#### Part 22: Working with Missing Data in Pandas

In this notebook, we'll explore:
- Additional string methods in pandas
- Working with missing data (NA values)
- Handling, detecting, and replacing missing values

##### Setup
First, let's import the necessary libraries:

In [None]:
import pandas as pd
import numpy as np

##### 1. Additional String Methods

Let's first look at some additional string methods that were not covered in the previous notebook:

In [None]:
# Create a sample Series
s = pd.Series(['A', 'B', 'C', 'Aaba', 'Baca', 'CABA', 'dog', 'cat'], dtype="string")

# Capitalize
print("Capitalize:")
print(s.str.capitalize())

# Find the position of a substring
print("\nFind 'a':")
print(s.str.find('a'))

# Check if strings are alphanumeric
print("\nIs alphanumeric:")
print(s.str.isalnum())

# Check if strings are alphabetic
print("\nIs alphabetic:")
print(s.str.isalpha())

##### 2. Working with Missing Data

### 2.1 Values Considered "Missing"

In pandas, several values are treated as missing:
- `NaN` (Not a Number): Default missing value marker for computational speed and convenience
- `None`: Python's built-in null object
- `NaT` (Not a Time): Missing value for datetime data

Let's create a DataFrame with some missing values:

In [None]:
# Create a DataFrame with random values
df = pd.DataFrame(np.random.randn(5, 3), 
                 index=['a', 'c', 'e', 'f', 'h'],
                 columns=['one', 'two', 'three'])
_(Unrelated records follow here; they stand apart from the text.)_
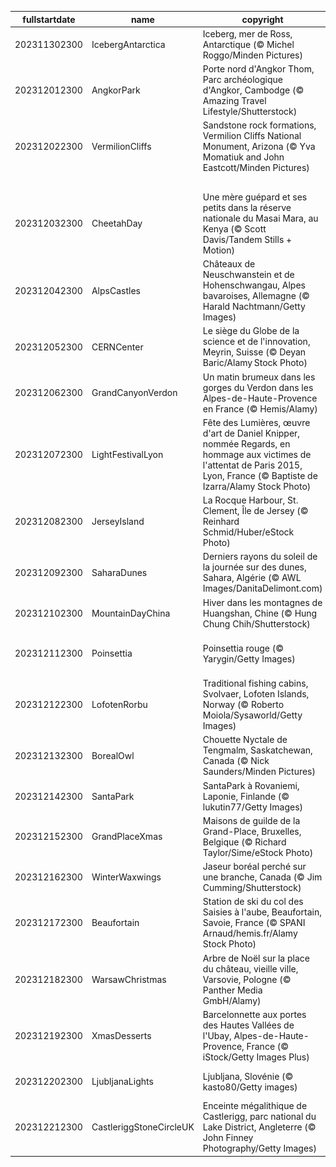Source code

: |fullstartdate|name|copyright|title|image|
|--|--|--|--|--|
202311302300|IcebergAntarctica|Iceberg, mer de Ross, Antarctique (© Michel Roggo/Minden Pictures)|La vie au grand frais !|![](/fr-FR/2023/12/202311302300IcebergAntarctica.jpg)|
202312012300|AngkorPark|Porte nord d'Angkor Thom, Parc archéologique d'Angkor, Cambodge (© Amazing Travel Lifestyle/Shutterstock)|L’ancienne cité Khmer aux temples majestueux|![](/fr-FR/2023/12/202312012300AngkorPark.jpg)|
202312022300|VermilionCliffs|Sandstone rock formations, Vermilion Cliffs National Monument, Arizona (© Yva Momatiuk and John Eastcott/Minden Pictures)|Un paysage extraordinaire sculpté par le temps|![](/fr-FR/2023/12/202312022300VermilionCliffs.jpg)|
||||![](/fr-FR/2023/12/.jpg)|
202312032300|CheetahDay|Une mère guépard et ses petits dans la réserve nationale du Masai Mara, au Kenya (© Scott Davis/Tandem Stills + Motion)|Le félin le plus rapide du monde !|![](/fr-FR/2023/12/202312032300CheetahDay.jpg)|
202312042300|AlpsCastles|Châteaux de Neuschwanstein et de Hohenschwangau, Alpes bavaroises, Allemagne (© Harald Nachtmann/Getty Images)|Un paysage tout droit sorti d'un conte de fées|![](/fr-FR/2023/12/202312042300AlpsCastles.jpg)|
202312052300|CERNCenter|Le siège du Globe de la science et de l'innovation, Meyrin, Suisse (© Deyan Baric/Alamy Stock Photo)|Un code Mondial pour l’avenir|![](/fr-FR/2023/12/202312052300CERNCenter.jpg)|
202312062300|GrandCanyonVerdon|Un matin brumeux dans les gorges du Verdon dans les Alpes-de-Haute-Provence en France (© Hemis/Alamy)|Le Grand Canyon Provençal|![](/fr-FR/2023/12/202312062300GrandCanyonVerdon.jpg)|
202312072300|LightFestivalLyon|Fête des Lumières, œuvre d'art de Daniel Knipper, nommée Regards, en hommage aux victimes de l'attentat de Paris 2015, Lyon, France (© Baptiste de Izarra/Alamy Stock Photo)|Une féerie douce et lumineuse|![](/fr-FR/2023/12/202312072300LightFestivalLyon.jpg)|
202312082300|JerseyIsland|La Rocque Harbour, St. Clement, Île de Jersey (© Reinhard Schmid/Huber/eStock Photo)|Sur les pas de Victor Hugo…|![](/fr-FR/2023/12/202312082300JerseyIsland.jpg)|
202312092300|SaharaDunes|Derniers rayons du soleil de la journée sur des dunes, Sahara, Algérie (© AWL Images/DanitaDelimont.com)|Chaque jour, une dune différente…|![](/fr-FR/2023/12/202312092300SaharaDunes.jpg)|
202312102300|MountainDayChina|Hiver dans les montagnes de Huangshan, Chine (© Hung Chung Chih/Shutterstock)|Excursion au sommet !|![](/fr-FR/2023/12/202312102300MountainDayChina.jpg)|
202312112300|Poinsettia|Poinsettia rouge (© Yarygin/Getty Images)|Les « Étoiles de Noël » sont de retour !|![](/fr-FR/2023/12/202312112300Poinsettia.jpg)|
202312122300|LofotenRorbu|Traditional fishing cabins, Svolvaer, Lofoten Islands, Norway (© Roberto Moiola/Sysaworld/Getty Images)|La vie dans un « rorbu »  !|![](/fr-FR/2023/12/202312122300LofotenRorbu.jpg)|
202312132300|BorealOwl|Chouette Nyctale de Tengmalm, Saskatchewan, Canada (© Nick Saunders/Minden Pictures)|Une chouette... chouette !|![](/fr-FR/2023/12/202312132300BorealOwl.jpg)|
202312142300|SantaPark|SantaPark à Rovaniemi, Laponie, Finlande (© lukutin77/Getty Images)|L'aire de jeux du Père Noël !|![](/fr-FR/2023/12/202312142300SantaPark.jpg)|
202312152300|GrandPlaceXmas|Maisons de guilde de la Grand-Place, Bruxelles, Belgique (© Richard Taylor/Sime/eStock Photo)|Bruxelles, ma belle !|![](/fr-FR/2023/12/202312152300GrandPlaceXmas.jpg)|
202312162300|WinterWaxwings|Jaseur boréal perché sur une branche, Canada (© Jim Cumming/Shutterstock)|Des fashionistas à plumes !|![](/fr-FR/2023/12/202312162300WinterWaxwings.jpg)|
202312172300|Beaufortain|Station de ski du col des Saisies à l'aube, Beaufortain, Savoie, France (© SPANI Arnaud/hemis.fr/Alamy Stock Photo)|Un petit coin de paradis savoyard !|![](/fr-FR/2023/12/202312172300Beaufortain.jpg)|
202312182300|WarsawChristmas|Arbre de Noël sur la place du château, vieille ville, Varsovie, Pologne (© Panther Media GmbH/Alamy)|La halte polonaise du Père Noël !|![](/fr-FR/2023/12/202312182300WarsawChristmas.jpg)|
202312192300|XmasDesserts|Barcelonnette aux portes des Hautes Vallées de l'Ubay, Alpes-de-Haute-Provence, France (© iStock/Getty Images Plus)|Une veillée de Noël provençale|![](/fr-FR/2023/12/202312192300XmasDesserts.jpg)|
202312202300|LjubljanaLights|Ljubljana, Slovénie (© kasto80/Getty images)|Des fêtes de fin d'année à la slovène !|![](/fr-FR/2023/12/202312202300LjubljanaLights.jpg)|
202312212300|CastleriggStoneCircleUK|Enceinte mégalithique de Castlerigg, parc national du Lake District, Angleterre (© John Finney Photography/Getty Images)|Prêt pour la nuit la plus longue de l’année ?|![](/fr-FR/2023/12/202312212300CastleriggStoneCircleUK.jpg)|
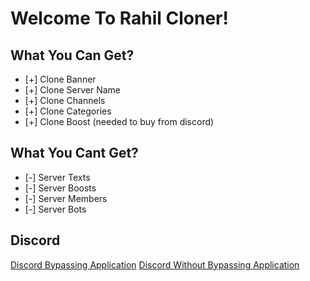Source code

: # Welcome To Rahil Cloner!

## What You Can Get?

- [+] Clone Banner
- [+] Clone Server Name
- [+] Clone Channels
- [+] Clone Categories
- [+] Clone Boost (needed to buy from discord)

## What You Cant Get?

- [-] Server Texts
- [-] Server Boosts
- [-] Server Members
- [-] Server Bots

## Discord

[Discord Bypassing Application](https://discord.gg/A8J8qHnF3y)
[Discord Without Bypassing Application](https://discord.gg/qR7q5HnFhQ)

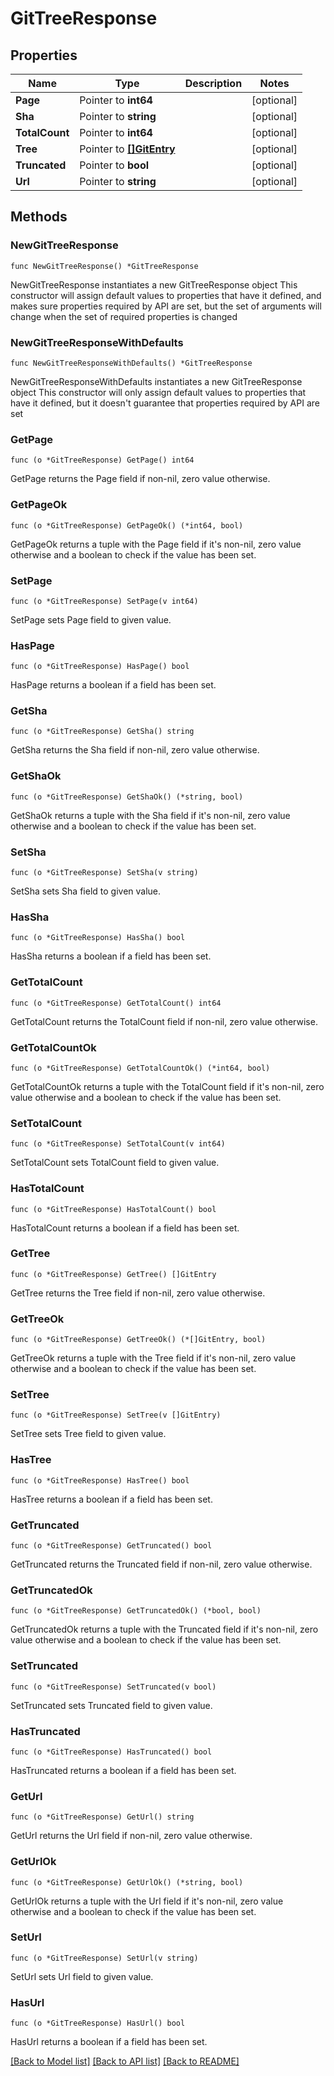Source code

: # GitTreeResponse

## Properties

Name | Type | Description | Notes
------------ | ------------- | ------------- | -------------
**Page** | Pointer to **int64** |  | [optional] 
**Sha** | Pointer to **string** |  | [optional] 
**TotalCount** | Pointer to **int64** |  | [optional] 
**Tree** | Pointer to [**[]GitEntry**](GitEntry.md) |  | [optional] 
**Truncated** | Pointer to **bool** |  | [optional] 
**Url** | Pointer to **string** |  | [optional] 

## Methods

### NewGitTreeResponse

`func NewGitTreeResponse() *GitTreeResponse`

NewGitTreeResponse instantiates a new GitTreeResponse object
This constructor will assign default values to properties that have it defined,
and makes sure properties required by API are set, but the set of arguments
will change when the set of required properties is changed

### NewGitTreeResponseWithDefaults

`func NewGitTreeResponseWithDefaults() *GitTreeResponse`

NewGitTreeResponseWithDefaults instantiates a new GitTreeResponse object
This constructor will only assign default values to properties that have it defined,
but it doesn't guarantee that properties required by API are set

### GetPage

`func (o *GitTreeResponse) GetPage() int64`

GetPage returns the Page field if non-nil, zero value otherwise.

### GetPageOk

`func (o *GitTreeResponse) GetPageOk() (*int64, bool)`

GetPageOk returns a tuple with the Page field if it's non-nil, zero value otherwise
and a boolean to check if the value has been set.

### SetPage

`func (o *GitTreeResponse) SetPage(v int64)`

SetPage sets Page field to given value.

### HasPage

`func (o *GitTreeResponse) HasPage() bool`

HasPage returns a boolean if a field has been set.

### GetSha

`func (o *GitTreeResponse) GetSha() string`

GetSha returns the Sha field if non-nil, zero value otherwise.

### GetShaOk

`func (o *GitTreeResponse) GetShaOk() (*string, bool)`

GetShaOk returns a tuple with the Sha field if it's non-nil, zero value otherwise
and a boolean to check if the value has been set.

### SetSha

`func (o *GitTreeResponse) SetSha(v string)`

SetSha sets Sha field to given value.

### HasSha

`func (o *GitTreeResponse) HasSha() bool`

HasSha returns a boolean if a field has been set.

### GetTotalCount

`func (o *GitTreeResponse) GetTotalCount() int64`

GetTotalCount returns the TotalCount field if non-nil, zero value otherwise.

### GetTotalCountOk

`func (o *GitTreeResponse) GetTotalCountOk() (*int64, bool)`

GetTotalCountOk returns a tuple with the TotalCount field if it's non-nil, zero value otherwise
and a boolean to check if the value has been set.

### SetTotalCount

`func (o *GitTreeResponse) SetTotalCount(v int64)`

SetTotalCount sets TotalCount field to given value.

### HasTotalCount

`func (o *GitTreeResponse) HasTotalCount() bool`

HasTotalCount returns a boolean if a field has been set.

### GetTree

`func (o *GitTreeResponse) GetTree() []GitEntry`

GetTree returns the Tree field if non-nil, zero value otherwise.

### GetTreeOk

`func (o *GitTreeResponse) GetTreeOk() (*[]GitEntry, bool)`

GetTreeOk returns a tuple with the Tree field if it's non-nil, zero value otherwise
and a boolean to check if the value has been set.

### SetTree

`func (o *GitTreeResponse) SetTree(v []GitEntry)`

SetTree sets Tree field to given value.

### HasTree

`func (o *GitTreeResponse) HasTree() bool`

HasTree returns a boolean if a field has been set.

### GetTruncated

`func (o *GitTreeResponse) GetTruncated() bool`

GetTruncated returns the Truncated field if non-nil, zero value otherwise.

### GetTruncatedOk

`func (o *GitTreeResponse) GetTruncatedOk() (*bool, bool)`

GetTruncatedOk returns a tuple with the Truncated field if it's non-nil, zero value otherwise
and a boolean to check if the value has been set.

### SetTruncated

`func (o *GitTreeResponse) SetTruncated(v bool)`

SetTruncated sets Truncated field to given value.

### HasTruncated

`func (o *GitTreeResponse) HasTruncated() bool`

HasTruncated returns a boolean if a field has been set.

### GetUrl

`func (o *GitTreeResponse) GetUrl() string`

GetUrl returns the Url field if non-nil, zero value otherwise.

### GetUrlOk

`func (o *GitTreeResponse) GetUrlOk() (*string, bool)`

GetUrlOk returns a tuple with the Url field if it's non-nil, zero value otherwise
and a boolean to check if the value has been set.

### SetUrl

`func (o *GitTreeResponse) SetUrl(v string)`

SetUrl sets Url field to given value.

### HasUrl

`func (o *GitTreeResponse) HasUrl() bool`

HasUrl returns a boolean if a field has been set.


[[Back to Model list]](../README.md#documentation-for-models) [[Back to API list]](../README.md#documentation-for-api-endpoints) [[Back to README]](../README.md)


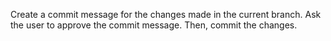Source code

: Create a commit message for the changes made in the current branch.
Ask the user to approve the commit message.
Then, commit the changes.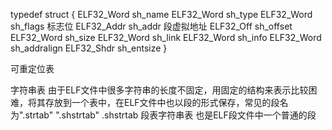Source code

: typedef struct
{
    ELF32_Word   sh_name
    ELF32_Word   sh_type
    ELF32_Word   sh_flags   标志位
    ELF32_Addr   sh_addr  段虚拟地址
    ELF32_Off    sh_offset
    ELF32_Word   sh_size
    ELF32_Word   sh_link
    ELF32_Word   sh_info
    ELF32_Word   sh_addralign
    ELF32_Shdr   sh_entsize
}

可重定位表

字符串表
由于ELF文件中很多字符串的长度不固定，用固定的结构来表示比较困难，将其存放到一个表中，在ELF文件中也以段的形式保存，常见的段名为".strtab"  ".shstrtab"
.shstrtab 段表字符串表 也是ELF段文件中一个普通的段 



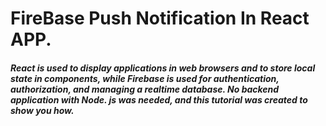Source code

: # FireBase Push Notification In React APP.
##### React is used to display applications in web browsers and to store local state in components, while Firebase is used for authentication, authorization, and managing a realtime database. No backend application with Node. js was needed, and this tutorial was created to show you how.
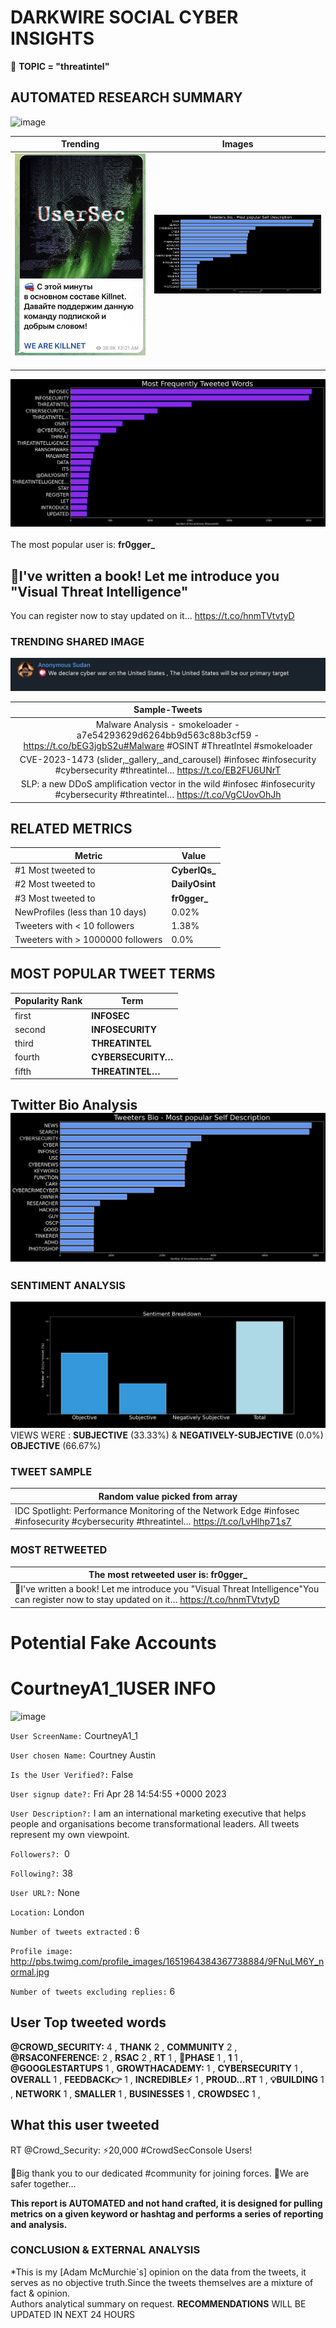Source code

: # DARKWIRE SOCIAL CYBER INSIGHTS 
&#x1F34E; **TOPIC = "threatintel"**

## AUTOMATED RESEARCH SUMMARY
  ![image](darkLogo.png)   

|  Trending  |   Images | 
:-------------------------:|:-------------------------:
|  ![image](assets/threatintel/imageFile1.jpg)     <img width=200/> | ![image](assets/threatintel/imageFile2.jpg) <img width=200/> |   
 
 
![image](assets/threatintel/TWEETS.png)
<br></br>
The most popular user is: **fr0gger_**  
 

## 🤗I've written a book! Let me introduce you "Visual Threat Intelligence"

You can register now to stay updated on it… https://t.co/hnmTVtvtyD 

  




### TRENDING SHARED IMAGE

![image](assets/threatintel/twitterPostedImage.png)



|                **Sample-Tweets**        |
| :-------------: |
| Malware Analysis - smokeloader - a7e54293629d6264bb9d563c88b3cf59 - https://t.co/bEG3jgbS2u#Malware #OSINT #ThreatIntel  #smokeloader |
| CVE-2023-1473 (slider,_gallery,_and_carousel) #infosec #infosecurity #cybersecurity #threatintel… https://t.co/EB2FU6UNrT |
| SLP: a new DDoS amplification vector in the wild #infosec #infosecurity #cybersecurity #threatintel… https://t.co/VgCUovOhJh |

## RELATED METRICS<br>
| Metric | Value |
| ------------- | ------------- |
| #1 Most tweeted to  | **CyberIQs_** |
| #2 Most tweeted to  | **DailyOsint** |
| #3 Most tweeted to  | **fr0gger_** |
| NewProfiles (less than 10 days) | 0.02%  |
| Tweeters with < 10 followers  | 1.38%|
| Tweeters with > 1000000 followers  | 0.0%  |



## MOST POPULAR TWEET TERMS 


| Popularity Rank  | Term |
| ------------- | ------------- |
| first  | **INFOSEC**  |
| second  | **INFOSECURITY**  |
| third  | **THREATINTEL** |
| fourth  | **CYBERSECURITY…**  |
| fifth  | **THREATINTEL…**  |


## Twitter Bio Analysis![image](assets/threatintel/BIO.png)
### SENTIMENT ANALYSIS
![image](assets/threatintel/sentiment.png)
VIEWS WERE : **SUBJECTIVE**  (33.33%) & **NEGATIVELY-SUBJECTIVE** (0.0%) **OBJECTIVE** (66.67%)

### TWEET SAMPLE 
| Random value picked from array |
| ------------- |
|IDC Spotlight: Performance Monitoring of the Network Edge #infosec #infosecurity #cybersecurity #threatintel… https://t.co/LvHlhp71s7 |

### MOST RETWEETED 

| The most retweeted user is: **fr0gger_**  |
| ------------- |
| 🤗I've written a book! Let me introduce you "Visual Threat Intelligence"You can register now to stay updated on it… https://t.co/hnmTVtvtyD |

# Potential Fake Accounts
 
# CourtneyA1_1USER INFO
![image](http://pbs.twimg.com/profile_images/1651964384367738884/9FNuLM6Y_normal.jpg)
 
`User ScreenName:` CourtneyA1_1 
 
`User chosen Name:` Courtney Austin 
 
`Is the User Verified?:` False 
 
`User signup date?:` Fri Apr 28 14:54:55 +0000 2023 
 
`User Description?:` I am an international marketing executive that helps people and organisations become transformational leaders. All tweets represent my own viewpoint. 
 
`Followers?: `0 
 
`Following?:` 38 
 
`User URL?:` None 
 
`Location:` London 
 
`Number of tweets extracted`  : 6 
 
`Profile image:` http://pbs.twimg.com/profile_images/1651964384367738884/9FNuLM6Y_normal.jpg 
 
`Number of tweets excluding replies:` 6 
 

 

 
## User Top tweeted words 
 
**@CROWD_SECURITY:** 4 , **THANK** 2 , **COMMUNITY** 2 , **@RSACONFERENCE:** 2 , **RSAC** 2 , **RT** 1 , **🚀PHASE** 1 , **1** 1 , **@GOOGLESTARTUPS** 1 , **GROWTHACADEMY:** 1 , **CYBERSECURITY** 1 , **OVERALL** 1 , **FEEDBACK👉** 1 , **INCREDIBLE⚡️** 1 , **PROUD…RT** 1 , **💡BUILDING** 1 , **NETWORK** 1 , **SMALLER** 1 , **BUSINESSES** 1 , **CROWDSEC** 1 , 
 
## What this user tweeted
 
RT @Crowd_Security: ⚡️20,000 #CrowdSecConsole Users!

👏Big thank you to our dedicated #community for joining forces. 💪We are safer together…
 

<b> This report is AUTOMATED and not hand crafted, it is designed for pulling metrics on a given keyword or hashtag and performs a series of reporting and analysis.</b>  
### CONCLUSION & EXTERNAL ANALYSIS

*This is my [Adam McMurchie`s] opinion on the data from the tweets, it serves as no objective truth.Since the tweets themselves are a mixture of fact & opinion.<br>
Authors analytical summary on request.
**RECOMMENDATIONS** WILL BE UPDATED IN NEXT  24 HOURS <br>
# Add some non-numeric columns
df['four'] = 'bar'
df['five'] = df['one'] > 0

# Display the DataFrame
df

Now, let's reindex the DataFrame to introduce missing values:

In [None]:
# Reindex to introduce missing values
df2 = df.reindex(['a', 'b', 'c', 'd', 'e', 'f', 'g', 'h'])
df2

### 2.2 Detecting Missing Values

To detect missing values, we can use the `isna()` and `notna()` methods:

In [None]:
# Detect missing values
print("Missing values (isna):")
print(df2.isna())

# Detect non-missing values
print("\nNon-missing values (notna):")
print(df2.notna())

We can also check if any or all values in a Series or DataFrame are missing:

In [None]:
# Check if any values are missing in each column
print("Any missing values per column:")
print(df2.isna().any())

# Check if all values are missing in each column
print("\nAll missing values per column:")
print(df2.isna().all())

# Count the number of missing values in each column
print("\nCount of missing values per column:")
print(df2.isna().sum())

### 2.3 Filling Missing Values

There are several ways to fill missing values in pandas:

In [None]:
# Fill missing values with a scalar value
print("Fill with scalar:")
print(df2['one'].fillna(0))

# Fill missing values with the mean of the column
print("\nFill with mean:")
print(df2['one'].fillna(df2['one'].mean()))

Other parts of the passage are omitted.